Like it a lot (M/F): 17/38%
Like it a little: 36/41%
Dislike it a little: 16/10%
Dislike it a lot: 21/4%
Dancing/Party Behavior
Start the dance (M/F): 8/11%
Will dance once others are: 24/41%
Need to be dragged onto the dance floor: 29/19%
Flatly refuse to dance: 34/21%
Men tend to be more critical of their dancing skills than women. 20% of women think that they are ‘great’ or ‘good’ dancers, compared to 13% of men. 47% of men think that they are ‘bad’ or ‘terrible’ dancers, compared to 20% and 12%, respectively, for women.
People who view themselves as good dancers, unsurprisingly, are much more interested in dancing. Since fewer men see themselves as good+ dancers, it should come as no shock that they’re not looking for opportunities to prove it.
Poll is from a random sampling of US adults, age 18+
What kind of music do you imagine we listen to (leaving aside the ‘tolerate’ silliness)? The music I enjoy in clubs very much forms part of my home playlists. Not exclusively, but sufficiently so that I’ve definitely spent many hours continuously listening to just tracks I’ve also danced to. I’m listening to one such playlist right now, in fact - Batcave Classics.
I chaperoned a high school dance in the last year (high school is suburban, affluent and 95% white) the ratio of girls to boys on the dance floor was more than 3:1. However, the number of girls AT the dance was probably 2:1 in the first place. Because there were lots of girls who came without dates, but very few boys.
In the social dance classes for teens offered by our town recreation (Ballroom, Latin and Swing) there are almost no boys signing up.
I hadn’t any idea.
But that does clarify things — the “dance scene,” if you like — and am grateful for the insight.
No, I really hadn’t any idea what “the dancers” listened to in their off hours.
Makes sense, though.
Thank you for something new to consider.
That’s what I was trying to get at by saying gender roles differ in different cultures. There certainly were times when men were peacocks (what a pity we have to live in the era of deliberately drab utilitarian men’s clothing!), though I can’t think of any when men were more concerned with appearance than women. AFAIK even in Islamic countries where women are forced to wear veils, they mostly still dress up nicely and groom themselves underneath. I actually wonder if the more equal gender roles in Western countries have exaggerated this distinction in appearance: people seek ways to distinguish themselves from the opposite sex, and this is one that is still acceptable.
We may have a point of agreement. I strongly suspect that the entire “pink aisle” phenomenon and the color-coding of nearly everything are a reaction to more equal gender roles. I have a Sears catalog from the 1950’s; there isn’t any color coding and the toys are mostly mixed in together on the same page – probably under the presumption that everybody would just know that the nurse’s kit was for girls and the doctor’s kit was for boys.

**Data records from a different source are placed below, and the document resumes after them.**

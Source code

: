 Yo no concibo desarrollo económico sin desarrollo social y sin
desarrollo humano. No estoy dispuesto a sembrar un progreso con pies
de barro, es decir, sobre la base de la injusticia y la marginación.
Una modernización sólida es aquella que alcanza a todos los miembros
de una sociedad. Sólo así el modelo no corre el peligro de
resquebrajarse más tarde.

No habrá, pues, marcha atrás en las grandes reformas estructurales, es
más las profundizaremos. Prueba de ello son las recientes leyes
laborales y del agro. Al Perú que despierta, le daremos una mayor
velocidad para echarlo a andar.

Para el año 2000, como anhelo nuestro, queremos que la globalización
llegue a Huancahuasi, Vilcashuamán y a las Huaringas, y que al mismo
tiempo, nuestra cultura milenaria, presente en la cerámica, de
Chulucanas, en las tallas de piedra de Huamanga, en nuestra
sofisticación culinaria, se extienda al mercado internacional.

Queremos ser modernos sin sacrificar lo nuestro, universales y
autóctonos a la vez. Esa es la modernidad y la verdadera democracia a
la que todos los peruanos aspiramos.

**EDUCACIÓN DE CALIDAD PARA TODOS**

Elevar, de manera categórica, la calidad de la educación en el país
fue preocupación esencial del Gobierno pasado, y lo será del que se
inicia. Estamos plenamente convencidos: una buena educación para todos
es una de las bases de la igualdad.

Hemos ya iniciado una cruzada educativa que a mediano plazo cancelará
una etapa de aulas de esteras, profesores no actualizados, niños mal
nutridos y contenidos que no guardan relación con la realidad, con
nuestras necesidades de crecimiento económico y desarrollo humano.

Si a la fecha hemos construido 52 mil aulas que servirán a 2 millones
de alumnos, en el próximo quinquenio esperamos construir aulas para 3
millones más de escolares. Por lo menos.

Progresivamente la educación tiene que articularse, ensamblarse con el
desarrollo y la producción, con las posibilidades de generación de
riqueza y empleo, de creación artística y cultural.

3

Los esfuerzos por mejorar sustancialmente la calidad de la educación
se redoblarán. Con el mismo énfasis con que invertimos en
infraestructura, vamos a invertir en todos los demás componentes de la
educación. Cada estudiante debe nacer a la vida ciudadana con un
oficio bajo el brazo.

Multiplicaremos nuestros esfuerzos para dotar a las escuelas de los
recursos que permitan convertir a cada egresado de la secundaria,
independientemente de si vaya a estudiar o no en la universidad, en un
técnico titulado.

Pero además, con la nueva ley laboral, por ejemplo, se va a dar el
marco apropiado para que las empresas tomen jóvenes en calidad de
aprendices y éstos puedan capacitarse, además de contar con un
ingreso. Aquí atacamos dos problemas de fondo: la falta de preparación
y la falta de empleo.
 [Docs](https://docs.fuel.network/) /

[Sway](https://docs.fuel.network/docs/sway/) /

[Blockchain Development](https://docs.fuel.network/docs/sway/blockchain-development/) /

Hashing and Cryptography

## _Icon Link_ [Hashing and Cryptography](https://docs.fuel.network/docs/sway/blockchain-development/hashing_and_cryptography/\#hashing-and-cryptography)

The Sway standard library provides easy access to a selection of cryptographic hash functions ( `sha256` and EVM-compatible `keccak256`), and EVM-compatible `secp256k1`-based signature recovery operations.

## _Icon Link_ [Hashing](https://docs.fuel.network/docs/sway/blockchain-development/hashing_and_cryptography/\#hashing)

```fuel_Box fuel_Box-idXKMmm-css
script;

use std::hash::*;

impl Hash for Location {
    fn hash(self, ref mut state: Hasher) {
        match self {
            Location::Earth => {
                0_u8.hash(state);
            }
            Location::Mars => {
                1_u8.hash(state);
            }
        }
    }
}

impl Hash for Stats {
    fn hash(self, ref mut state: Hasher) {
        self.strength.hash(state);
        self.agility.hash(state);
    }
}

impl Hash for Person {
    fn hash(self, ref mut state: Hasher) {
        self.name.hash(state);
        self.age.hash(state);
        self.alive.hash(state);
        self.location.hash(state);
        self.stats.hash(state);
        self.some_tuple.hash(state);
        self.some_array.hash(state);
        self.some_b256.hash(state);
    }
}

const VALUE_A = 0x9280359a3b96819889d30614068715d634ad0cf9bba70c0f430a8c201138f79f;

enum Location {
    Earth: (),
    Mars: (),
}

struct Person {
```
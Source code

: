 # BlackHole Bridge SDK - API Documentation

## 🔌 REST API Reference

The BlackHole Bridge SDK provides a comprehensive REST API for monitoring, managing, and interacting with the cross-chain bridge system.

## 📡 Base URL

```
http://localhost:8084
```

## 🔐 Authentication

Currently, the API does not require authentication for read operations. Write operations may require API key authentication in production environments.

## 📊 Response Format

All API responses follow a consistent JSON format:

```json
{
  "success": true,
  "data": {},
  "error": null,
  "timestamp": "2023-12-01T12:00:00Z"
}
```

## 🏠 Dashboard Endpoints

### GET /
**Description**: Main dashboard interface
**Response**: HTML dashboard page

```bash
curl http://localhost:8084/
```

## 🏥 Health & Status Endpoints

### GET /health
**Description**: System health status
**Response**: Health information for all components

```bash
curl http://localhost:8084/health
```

– There was a while there in the middle when a whole lot of people of any gender were wearing the exact same teeshirts and jeans. But now they often (though not always) have exaggeratedly different cuts.
I think that’s the reason for a lot of the color-coding - some toys used to be boy’s toys and some were girl’s toys and you didn’t need pink Lego sets because no one was buying Legos for a girl.
Only there was a while there in the middle when people were buying Legos for girls; and the girls got to have the same ones as the boys did. But apparently that Wouldn’t Do, so they changed things around.
The greater colour-coding etc in kids clothes is probably also a result of clothing prices falling - parents a couple of generations ago weren’t willing to buy a whole new wardrobe if their next child was the opposite sex. But my 4 year old daughter is pretty keen to avoid anything she perceives as ‘for boys’, and I strongly suspect little boys are even worse on this front. Children seem more eager to follow gender roles in general compared to adults - maybe it’s a case of ‘you have to learn the rules before you can break them’?